Nanoparticles have been prepared using synthetic physicochemical methods for a long time, due to quick and easy protocols. Nevertheless, these methodologies are not free of drawbacks, such as the production of toxic by-products and aggregation problems that only can be avoided using functionalization post-synthesis. Green synthesis may be the answer to avoid all of these limitations, using living organisms, such as bacteria or fungi, or dietary compounds, such as honey, milk or tea.

In this research, we develop environmentally-friendly and quick methods for the synthesis of metallic nanoparticles made of platinum, palladium, gold, and alloys of these elements, using human cells, both healthy and cancerous.

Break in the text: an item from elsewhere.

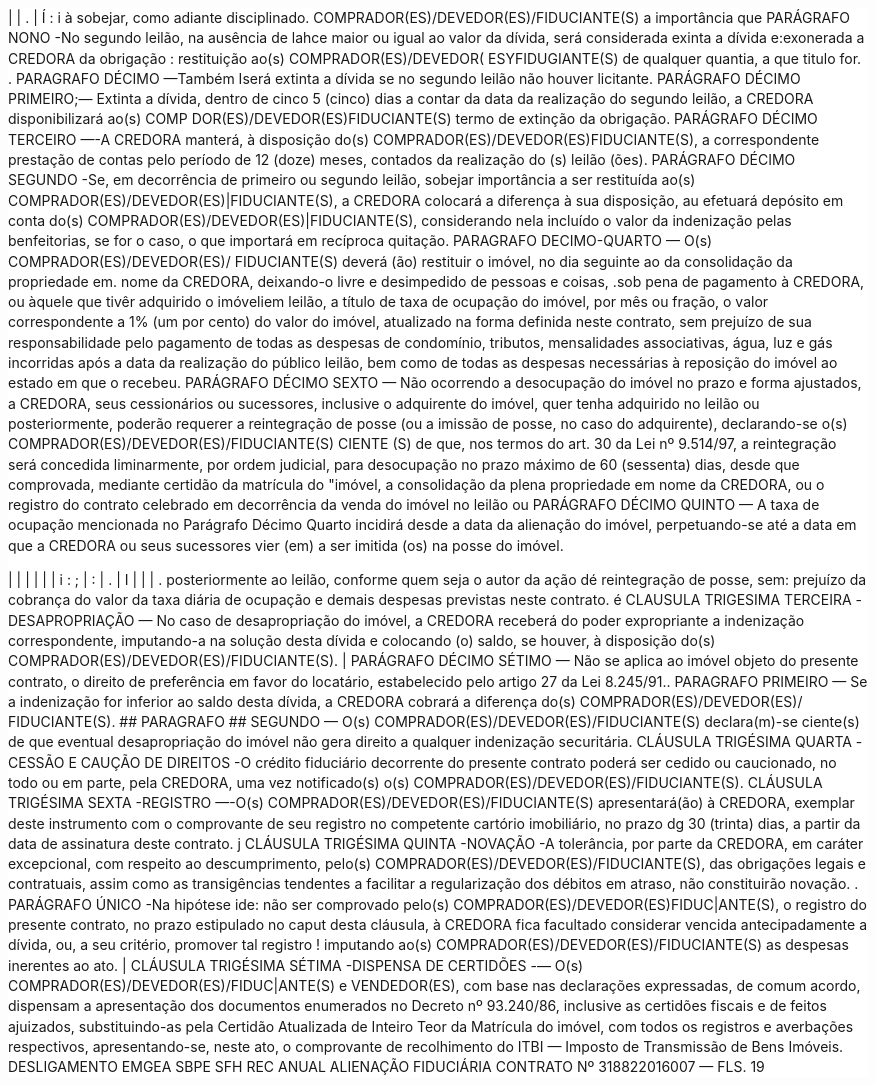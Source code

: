 | | . | Í : i à sobejar, como adiante disciplinado. COMPRADOR(ES)/DEVEDOR(ES)/FIDUCIANTE(S) a importância que PARÁGRAFO NONO -No segundo leilão, na ausência de lahce maior ou igual ao valor da dívida, será considerada exinta a dívida e:exonerada a CREDORA da obrigação : restituição ao(s) COMPRADOR(ES)/DEVEDOR( ESYFIDUGIANTE(S) de qualquer quantia, a que titulo for. . PARAGRAFO DÉCIMO —Também Iserá extinta a dívida se no segundo leilão não houver licitante. PARÁGRAFO DÉCIMO PRIMEIRO;— Extinta a dívida, dentro de cinco 5 (cinco) dias a contar da data da realização do segundo leilão, a CREDORA disponibilizará ao(s) COMP DOR(ES)/DEVEDOR(ES)FIDUCIANTE(S) termo de extinção da obrigação. PARÁGRAFO DÉCIMO TERCEIRO —-A CREDORA manterá, à disposição do(s) COMPRADOR(ES)/DEVEDOR(ES)FIDUCIANTE(S), a correspondente prestação de contas pelo período de 12 (doze) meses, contados da realização do (s) leilão (ões). PARÁGRAFO DÉCIMO SEGUNDO -Se, em decorrência de primeiro ou segundo leilão, sobejar importância a ser restituída ao(s) COMPRADOR(ES)/DEVEDOR(ES)|FIDUCIANTE(S), a CREDORA colocará a diferença à sua disposição, au efetuará depósito em conta do(s) COMPRADOR(ES)/DEVEDOR(ES)|FIDUCIANTE(S), considerando nela incluído o valor da indenização pelas benfeitorias, se for o caso, o que importará em recíproca quitação. PARAGRAFO DECIMO-QUARTO — O(s) COMPRADOR(ES)/DEVEDOR(ES)/ FIDUCIANTE(S) deverá (ão) restituir o imóvel, no dia seguinte ao da consolidação da propriedade em. nome da CREDORA, deixando-o livre e desimpedido de pessoas e coisas, .sob pena de pagamento à CREDORA, ou àquele que tivêr adquirido o imóveliem leilão, a título de taxa de ocupação do imóvel, por mês ou fração, o valor correspondente a 1% (um por cento) do valor do imóvel, atualizado na forma definida neste contrato, sem prejuízo de sua responsabilidade pelo pagamento de todas as despesas de condomínio, tributos, mensalidades associativas, água, luz e gás incorridas após a data da realização do público leilão, bem como de todas as despesas necessárias à reposição do imóvel ao estado em que o recebeu. PARÁGRAFO DÉCIMO SEXTO — Não ocorrendo a desocupação do imóvel no prazo e forma ajustados, a CREDORA, seus cessionários ou sucessores, inclusive o adquirente do imóvel, quer tenha adquirido no leilão ou posteriormente, poderão requerer a reintegração de posse (ou a imissão de posse, no caso do adquirente), declarando-se o(s) COMPRADOR(ES)/DEVEDOR(ES)/FIDUCIANTE(S) CIENTE (S) de que, nos termos do art. 30 da Lei nº 9.514/97, a reintegração será concedida liminarmente, por ordem judicial, para desocupação no prazo máximo de 60 (sessenta) dias, desde que comprovada, mediante certidão da matrícula do "imóvel, a consolidação da plena propriedade em nome da CREDORA, ou o registro do contrato celebrado em decorrência da venda do imóvel no leilão ou PARÁGRAFO DÉCIMO QUINTO — A taxa de ocupação mencionada no Parágrafo Décimo Quarto incidirá desde a data da alienação do imóvel, perpetuando-se até a data em que a CREDORA ou seus sucessores vier (em) a ser imitida (os) na posse do imóvel.

| | | | | | i : ; | : | . | I | | | . posteriormente ao leilão, conforme quem seja o autor da ação dé reintegração de posse, sem: prejuízo da cobrança do valor da taxa diária de ocupação e demais despesas previstas neste contrato. é CLAUSULA TRIGESIMA TERCEIRA -DESAPROPRIAÇÃO — No caso de desapropriação do imóvel, a CREDORA receberá do poder expropriante a indenização correspondente, imputando-a na solução desta dívida e colocando (o) saldo, se houver, à disposição do(s) COMPRADOR(ES)/DEVEDOR(ES)/FIDUCIANTE(S). | PARÁGRAFO DÉCIMO SÉTIMO — Não se aplica ao imóvel objeto do presente contrato, o direito de preferência em favor do locatário, estabelecido pelo artigo 27 da Lei 8.245/91.. PARAGRAFO PRIMEIRO — Se a indenização for inferior ao saldo desta dívida, a CREDORA cobrará a diferença do(s) COMPRADOR(ES)/DEVEDOR(ES)/ FIDUCIANTE(S). ## PARAGRAFO ## SEGUNDO — O(s) COMPRADOR(ES)/DEVEDOR(ES)/FIDUCIANTE(S) declara(m)-se ciente(s) de que eventual desapropriação do imóvel não gera direito a qualquer indenização securitária. CLÁUSULA TRIGÉSIMA QUARTA -CESSÃO E CAUÇÃO DE DIREITOS -O crédito fiduciário decorrente do presente contrato poderá ser cedido ou caucionado, no todo ou em parte, pela CREDORA, uma vez notificado(s) o(s) COMPRADOR(ES)/DEVEDOR(ES)/FIDUCIANTE(S). CLÁUSULA TRIGÉSIMA SEXTA -REGISTRO —-O(s) COMPRADOR(ES)/DEVEDOR(ES)/FIDUCIANTE(S) apresentará(ão) à CREDORA, exemplar deste instrumento com o comprovante de seu registro no competente cartório imobiliário, no prazo dg 30 (trinta) dias, a partir da data de assinatura deste contrato. j CLÁUSULA TRIGÉSIMA QUINTA -NOVAÇÃO -A tolerância, por parte da CREDORA, em caráter excepcional, com respeito ao descumprimento, pelo(s) COMPRADOR(ES)/DEVEDOR(ES)/FIDUCIANTE(S), das obrigações legais e contratuais, assim como as transigências tendentes a facilitar a regularização dos débitos em atraso, não constituirão novação. . PARÁGRAFO ÚNICO -Na hipótese ide: não ser comprovado pelo(s) COMPRADOR(ES)/DEVEDOR(ES)FIDUC|ANTE(S), o registro do presente contrato, no prazo estipulado no caput desta cláusula, à CREDORA fica facultado considerar vencida antecipadamente a dívida, ou, a seu critério, promover tal registro ! imputando ao(s) COMPRADOR(ES)/DEVEDOR(ES)/FIDUCIANTE(S) as despesas inerentes ao ato. | CLÁUSULA TRIGÉSIMA SÉTIMA -DISPENSA DE CERTIDÕES -— O(s) COMPRADOR(ES)/DEVEDOR(ES)/FIDUC|ANTE(S) e VENDEDOR(ES), com base nas declarações expressadas, de comum acordo, dispensam a apresentação dos documentos enumerados no Decreto nº 93.240/86, inclusive as certidões fiscais e de feitos ajuizados, substituindo-as pela Certidão Atualizada de Inteiro Teor da Matrícula do imóvel, com todos os registros e averbações respectivos, apresentando-se, neste ato, o comprovante de recolhimento do ITBI — Imposto de Transmissão de Bens Imóveis. DESLIGAMENTO EMGEA SBPE SFH REC ANUAL ALIENAÇÃO FIDUCIÁRIA CONTRATO Nº 318822016007 — FLS. 19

Inoculation of neutral media containing cells with metallic salts leads to the generation of metal nanoparticles within the media that did not kill of the cells, which would naturally occur if the cells were presented in the neutral media. Besides, nanoparticles were then isolated and purified. These human cell-mediated syntheses of nanoparticles allowed for the generation of nanoparticles that can be used as both antibacterial agents and anticancer components.